Beginning with the line that holds "Excel 2023 files</u></a></li>", write out the remaining lines of the material exactly, the last line included.
*** DATA FOR ANALYSIS ***
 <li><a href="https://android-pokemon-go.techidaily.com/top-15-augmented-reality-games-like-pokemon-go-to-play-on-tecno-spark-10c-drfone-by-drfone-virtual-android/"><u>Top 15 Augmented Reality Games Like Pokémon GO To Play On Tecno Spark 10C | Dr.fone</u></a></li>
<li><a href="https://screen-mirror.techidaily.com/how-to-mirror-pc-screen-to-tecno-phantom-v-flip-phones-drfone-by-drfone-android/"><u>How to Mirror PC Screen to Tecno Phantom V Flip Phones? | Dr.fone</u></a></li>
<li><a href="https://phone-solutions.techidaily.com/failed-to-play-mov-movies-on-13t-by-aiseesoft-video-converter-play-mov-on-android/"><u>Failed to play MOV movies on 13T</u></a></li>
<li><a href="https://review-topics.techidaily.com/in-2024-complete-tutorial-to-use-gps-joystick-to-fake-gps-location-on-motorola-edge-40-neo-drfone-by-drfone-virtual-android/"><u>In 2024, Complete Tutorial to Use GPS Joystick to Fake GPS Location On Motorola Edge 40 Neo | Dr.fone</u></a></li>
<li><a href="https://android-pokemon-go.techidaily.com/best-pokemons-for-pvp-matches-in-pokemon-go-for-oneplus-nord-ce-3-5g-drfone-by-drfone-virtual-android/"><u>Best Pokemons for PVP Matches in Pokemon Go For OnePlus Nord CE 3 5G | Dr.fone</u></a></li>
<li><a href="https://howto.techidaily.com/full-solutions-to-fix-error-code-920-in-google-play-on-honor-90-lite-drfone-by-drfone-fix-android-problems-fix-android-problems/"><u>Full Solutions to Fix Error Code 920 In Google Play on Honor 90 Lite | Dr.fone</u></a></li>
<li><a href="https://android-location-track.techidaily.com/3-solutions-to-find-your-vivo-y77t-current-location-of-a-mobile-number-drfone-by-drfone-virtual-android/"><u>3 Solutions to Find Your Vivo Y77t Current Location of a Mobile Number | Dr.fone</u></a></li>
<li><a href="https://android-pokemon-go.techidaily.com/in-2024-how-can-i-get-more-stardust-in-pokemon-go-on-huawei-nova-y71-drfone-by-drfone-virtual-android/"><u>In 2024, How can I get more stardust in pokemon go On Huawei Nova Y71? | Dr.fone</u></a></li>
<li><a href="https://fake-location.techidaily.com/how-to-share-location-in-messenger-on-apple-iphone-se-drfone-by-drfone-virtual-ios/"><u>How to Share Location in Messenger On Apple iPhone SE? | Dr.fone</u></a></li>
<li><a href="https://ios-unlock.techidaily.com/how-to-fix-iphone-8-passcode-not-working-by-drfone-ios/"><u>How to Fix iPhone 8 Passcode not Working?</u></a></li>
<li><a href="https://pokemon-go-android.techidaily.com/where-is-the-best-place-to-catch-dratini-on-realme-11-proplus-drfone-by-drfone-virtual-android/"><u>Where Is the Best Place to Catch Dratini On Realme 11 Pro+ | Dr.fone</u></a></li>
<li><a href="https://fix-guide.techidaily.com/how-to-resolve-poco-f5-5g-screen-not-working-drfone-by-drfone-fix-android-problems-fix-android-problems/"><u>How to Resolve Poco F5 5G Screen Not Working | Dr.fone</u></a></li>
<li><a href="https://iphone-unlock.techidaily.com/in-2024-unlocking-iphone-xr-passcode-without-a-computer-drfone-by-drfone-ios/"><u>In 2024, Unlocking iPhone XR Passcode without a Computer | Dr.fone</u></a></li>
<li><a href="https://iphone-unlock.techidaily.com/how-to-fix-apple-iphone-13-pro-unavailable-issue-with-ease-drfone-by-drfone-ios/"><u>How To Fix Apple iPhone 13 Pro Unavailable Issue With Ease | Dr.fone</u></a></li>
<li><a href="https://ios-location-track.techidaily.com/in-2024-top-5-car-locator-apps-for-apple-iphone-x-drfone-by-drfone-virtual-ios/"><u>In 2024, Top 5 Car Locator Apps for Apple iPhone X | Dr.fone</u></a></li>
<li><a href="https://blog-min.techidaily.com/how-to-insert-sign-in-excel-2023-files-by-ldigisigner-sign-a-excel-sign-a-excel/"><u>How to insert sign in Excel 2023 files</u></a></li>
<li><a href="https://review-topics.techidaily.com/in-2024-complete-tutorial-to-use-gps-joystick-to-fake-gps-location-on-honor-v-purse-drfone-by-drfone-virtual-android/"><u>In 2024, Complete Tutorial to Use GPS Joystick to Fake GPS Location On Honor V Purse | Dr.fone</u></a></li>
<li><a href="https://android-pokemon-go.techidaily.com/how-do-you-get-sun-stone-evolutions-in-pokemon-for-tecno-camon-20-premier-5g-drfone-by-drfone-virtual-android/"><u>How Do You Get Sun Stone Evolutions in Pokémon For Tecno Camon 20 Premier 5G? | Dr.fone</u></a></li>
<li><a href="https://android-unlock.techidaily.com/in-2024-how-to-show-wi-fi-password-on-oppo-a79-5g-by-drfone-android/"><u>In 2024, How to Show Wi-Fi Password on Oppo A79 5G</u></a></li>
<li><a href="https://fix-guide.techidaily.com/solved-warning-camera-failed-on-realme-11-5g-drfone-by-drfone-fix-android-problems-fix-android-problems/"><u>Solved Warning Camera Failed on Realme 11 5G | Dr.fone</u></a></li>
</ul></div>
***
- **ANSWER SECTION**:
<li><a href="https://blog-min.techidaily.com/how-to-insert-sign-in-excel-2023-files-by-ldigisigner-sign-a-excel-sign-a-excel/"><u>How to insert sign in Excel 2023 files</u></a></li>
<li><a href="https://review-topics.techidaily.com/in-2024-complete-tutorial-to-use-gps-joystick-to-fake-gps-location-on-honor-v-purse-drfone-by-drfone-virtual-android/"><u>In 2024, Complete Tutorial to Use GPS Joystick to Fake GPS Location On Honor V Purse | Dr.fone</u></a></li>
<li><a href="https://android-pokemon-go.techidaily.com/how-do-you-get-sun-stone-evolutions-in-pokemon-for-tecno-camon-20-premier-5g-drfone-by-drfone-virtual-android/"><u>How Do You Get Sun Stone Evolutions in Pokémon For Tecno Camon 20 Premier 5G? | Dr.fone</u></a></li>
<li><a href="https://android-unlock.techidaily.com/in-2024-how-to-show-wi-fi-password-on-oppo-a79-5g-by-drfone-android/"><u>In 2024, How to Show Wi-Fi Password on Oppo A79 5G</u></a></li>
<li><a href="https://fix-guide.techidaily.com/solved-warning-camera-failed-on-realme-11-5g-drfone-by-drfone-fix-android-problems-fix-android-problems/"><u>Solved Warning Camera Failed on Realme 11 5G | Dr.fone</u></a></li>
</ul></div>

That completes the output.